With less than favourable conditions across a lot of the state, many farmers have gone into winter with less pasture in front than desired.
Agriculture Victoria Livestock Extension Officer John Bowman said pasture growth rates can be improved during winter, through good grazing and pasture management.
Mr Bowman said in recent years a farm in East Gippsland compared grazing strategies of two paddocks side by side. One paddock was grazed for two days, the other grazed for six days. Both paddocks were stripgrazed, but stock were not excluded from re-grazing areas they had been the day before.
“A month later, when pasture growth rates were measured, the paddock grazed for two days had double the pasture growth rate of the one that was grazed for six days (18kgDM/ha/day). The difference in leaf size of the re-growing pastures was also vastly different between the two,” he said.
Pasture growth can be further improved by running temporary troughs off the main trough and moving the new strip, or fencing it behind, to minimise the effects of back-grazing in the system.
Another alternative to improving winter feed growth is using urea.
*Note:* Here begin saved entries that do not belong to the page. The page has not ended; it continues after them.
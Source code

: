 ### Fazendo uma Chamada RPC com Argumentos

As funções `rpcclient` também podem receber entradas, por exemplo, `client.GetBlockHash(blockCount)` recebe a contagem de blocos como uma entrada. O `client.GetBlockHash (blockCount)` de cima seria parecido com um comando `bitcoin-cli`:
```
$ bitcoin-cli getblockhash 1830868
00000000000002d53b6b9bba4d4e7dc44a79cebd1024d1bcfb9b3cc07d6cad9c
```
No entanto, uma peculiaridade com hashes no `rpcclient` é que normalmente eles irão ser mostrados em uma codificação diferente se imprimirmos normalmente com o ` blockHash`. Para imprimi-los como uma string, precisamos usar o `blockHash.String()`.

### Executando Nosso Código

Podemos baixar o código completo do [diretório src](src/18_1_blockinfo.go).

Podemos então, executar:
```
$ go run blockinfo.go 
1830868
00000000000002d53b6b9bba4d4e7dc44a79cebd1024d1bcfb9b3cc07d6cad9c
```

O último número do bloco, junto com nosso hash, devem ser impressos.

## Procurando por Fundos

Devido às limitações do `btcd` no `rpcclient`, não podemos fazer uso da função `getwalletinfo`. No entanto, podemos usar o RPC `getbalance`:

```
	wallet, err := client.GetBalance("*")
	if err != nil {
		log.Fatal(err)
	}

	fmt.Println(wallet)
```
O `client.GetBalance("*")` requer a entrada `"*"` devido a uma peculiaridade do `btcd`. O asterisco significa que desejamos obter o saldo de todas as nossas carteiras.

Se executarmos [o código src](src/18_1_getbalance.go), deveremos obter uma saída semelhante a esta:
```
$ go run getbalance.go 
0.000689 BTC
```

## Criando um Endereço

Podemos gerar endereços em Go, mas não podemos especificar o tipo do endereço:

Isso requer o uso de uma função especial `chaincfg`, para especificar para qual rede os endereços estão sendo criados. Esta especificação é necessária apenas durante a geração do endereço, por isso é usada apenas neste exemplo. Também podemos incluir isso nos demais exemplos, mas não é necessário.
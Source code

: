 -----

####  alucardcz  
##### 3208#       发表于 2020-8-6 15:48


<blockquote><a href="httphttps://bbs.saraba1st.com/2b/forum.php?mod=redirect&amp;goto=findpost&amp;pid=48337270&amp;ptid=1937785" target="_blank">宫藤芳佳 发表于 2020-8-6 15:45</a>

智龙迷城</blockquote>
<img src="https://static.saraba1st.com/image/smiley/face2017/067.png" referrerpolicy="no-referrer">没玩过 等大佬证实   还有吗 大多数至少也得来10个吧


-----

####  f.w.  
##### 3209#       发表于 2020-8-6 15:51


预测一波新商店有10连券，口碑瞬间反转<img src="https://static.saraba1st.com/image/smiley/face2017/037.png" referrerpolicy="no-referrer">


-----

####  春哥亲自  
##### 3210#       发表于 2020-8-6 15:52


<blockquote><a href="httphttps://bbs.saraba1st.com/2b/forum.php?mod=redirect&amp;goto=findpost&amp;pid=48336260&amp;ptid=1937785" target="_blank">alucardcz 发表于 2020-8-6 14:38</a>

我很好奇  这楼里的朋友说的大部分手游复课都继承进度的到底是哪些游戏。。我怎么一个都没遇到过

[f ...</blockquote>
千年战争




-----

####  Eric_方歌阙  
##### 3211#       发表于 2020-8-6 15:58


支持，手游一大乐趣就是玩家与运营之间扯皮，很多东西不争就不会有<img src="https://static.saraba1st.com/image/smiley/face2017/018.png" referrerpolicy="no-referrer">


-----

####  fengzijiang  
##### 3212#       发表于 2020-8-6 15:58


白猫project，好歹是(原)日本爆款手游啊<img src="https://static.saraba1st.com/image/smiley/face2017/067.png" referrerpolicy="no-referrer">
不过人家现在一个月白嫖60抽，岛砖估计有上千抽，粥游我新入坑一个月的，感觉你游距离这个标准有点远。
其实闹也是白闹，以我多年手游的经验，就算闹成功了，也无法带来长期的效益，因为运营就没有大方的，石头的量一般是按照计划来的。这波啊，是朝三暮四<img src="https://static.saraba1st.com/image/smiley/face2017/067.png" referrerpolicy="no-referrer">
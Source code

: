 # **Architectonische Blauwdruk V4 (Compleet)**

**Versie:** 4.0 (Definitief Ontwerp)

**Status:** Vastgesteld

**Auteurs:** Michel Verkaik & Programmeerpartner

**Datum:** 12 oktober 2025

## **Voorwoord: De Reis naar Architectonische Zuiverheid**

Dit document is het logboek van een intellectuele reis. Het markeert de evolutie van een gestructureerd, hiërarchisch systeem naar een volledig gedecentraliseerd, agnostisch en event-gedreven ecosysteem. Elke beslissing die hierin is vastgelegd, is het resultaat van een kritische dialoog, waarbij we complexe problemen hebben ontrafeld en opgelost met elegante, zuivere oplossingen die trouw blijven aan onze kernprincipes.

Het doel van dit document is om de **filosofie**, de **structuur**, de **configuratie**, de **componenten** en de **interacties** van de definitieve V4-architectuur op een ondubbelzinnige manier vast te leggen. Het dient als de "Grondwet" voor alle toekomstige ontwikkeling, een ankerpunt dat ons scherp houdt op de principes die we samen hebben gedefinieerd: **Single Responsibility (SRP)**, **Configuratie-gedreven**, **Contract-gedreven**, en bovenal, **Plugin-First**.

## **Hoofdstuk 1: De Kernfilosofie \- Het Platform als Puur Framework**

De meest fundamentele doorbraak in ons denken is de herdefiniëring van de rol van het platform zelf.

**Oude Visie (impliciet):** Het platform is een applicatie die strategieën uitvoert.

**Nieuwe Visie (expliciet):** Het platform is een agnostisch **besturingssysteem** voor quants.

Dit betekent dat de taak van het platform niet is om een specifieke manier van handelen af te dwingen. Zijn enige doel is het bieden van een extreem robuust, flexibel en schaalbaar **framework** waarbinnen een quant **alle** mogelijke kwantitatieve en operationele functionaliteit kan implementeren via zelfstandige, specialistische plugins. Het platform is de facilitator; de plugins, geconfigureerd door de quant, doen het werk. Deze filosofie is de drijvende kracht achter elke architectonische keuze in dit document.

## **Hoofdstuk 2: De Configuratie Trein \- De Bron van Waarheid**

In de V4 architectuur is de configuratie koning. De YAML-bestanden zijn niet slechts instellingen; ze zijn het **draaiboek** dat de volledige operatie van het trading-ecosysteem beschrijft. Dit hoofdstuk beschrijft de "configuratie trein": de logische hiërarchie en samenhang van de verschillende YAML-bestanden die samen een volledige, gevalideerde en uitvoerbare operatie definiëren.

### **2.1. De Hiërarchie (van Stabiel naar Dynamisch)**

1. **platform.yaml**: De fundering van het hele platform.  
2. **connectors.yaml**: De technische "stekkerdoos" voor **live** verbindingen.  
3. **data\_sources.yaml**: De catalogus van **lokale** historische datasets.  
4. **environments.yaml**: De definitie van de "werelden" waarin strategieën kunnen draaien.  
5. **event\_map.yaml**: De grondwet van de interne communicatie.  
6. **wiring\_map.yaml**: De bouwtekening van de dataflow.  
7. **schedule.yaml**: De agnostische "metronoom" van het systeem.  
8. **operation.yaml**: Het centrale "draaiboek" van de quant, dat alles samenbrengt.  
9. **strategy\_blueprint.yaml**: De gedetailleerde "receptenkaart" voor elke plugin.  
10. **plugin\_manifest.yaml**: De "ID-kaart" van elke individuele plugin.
“With fodder costs rising this winter, urea can be a very cost-effective means of growing extra feed.
“An application of nitrogen fertiliser is most efficient when applied at rates between 60–100kg Urea per hectare. If growth conditions are moderate (soil temperature is above 12 degrees and plants have reasonable leaf area and moisture) response rates should be around 10:1.
“It is important that stock are kept off the paddock for 21 days post-urea application, as nitrate toxicity can be a concern if grazed too early,” he said.
A third option is to use gibberellic acid, which is a naturally occurring plant hormone. Generally, the colder the daytime temperatures, the better the response.
The rapid plant growth that can occur through the use of gibberellic acid leads to plants often being lighter in colour, however this doesn’t affect the quality of feed on offer. Ideally, stock should be kept off the pastures for three weeks after application, to allow maximum response.
“Phalaris based pastures are highly responsive to gibberellic acid with recommended rates of application of 2.5 to 10 g of gibberellic acid/100L water per hectare. Pastures that are dominant in perennial ryegrass, annual ryegrass or cocksfoot the recommended application rate is 20g/100L water per hectare.
However, it is important to read and follow the recommended rates on the label as recommended rates can differ between products.”
Mr Bowman said soil moisture probes installed at Longwarry and Yarram indicate recent rains have soil moisture down to 80 cm whereas soil moisture is down to only 30–40 cm at the Bairnsdale paddocks.
“Applications to boost pasture growth around Bairnsdale will use up more of that soil moisture in the upper level (as it has been doing) until more rain is received. With soil temperatures (in the top 10 cm) now at about 8.7 degrees, pasture growth has slowed and therefore a response to urea will take longer,” he said.
He said if soils aren’t moist enough to support plant growth it is recommended holding off on applications until soil moisture levels improve.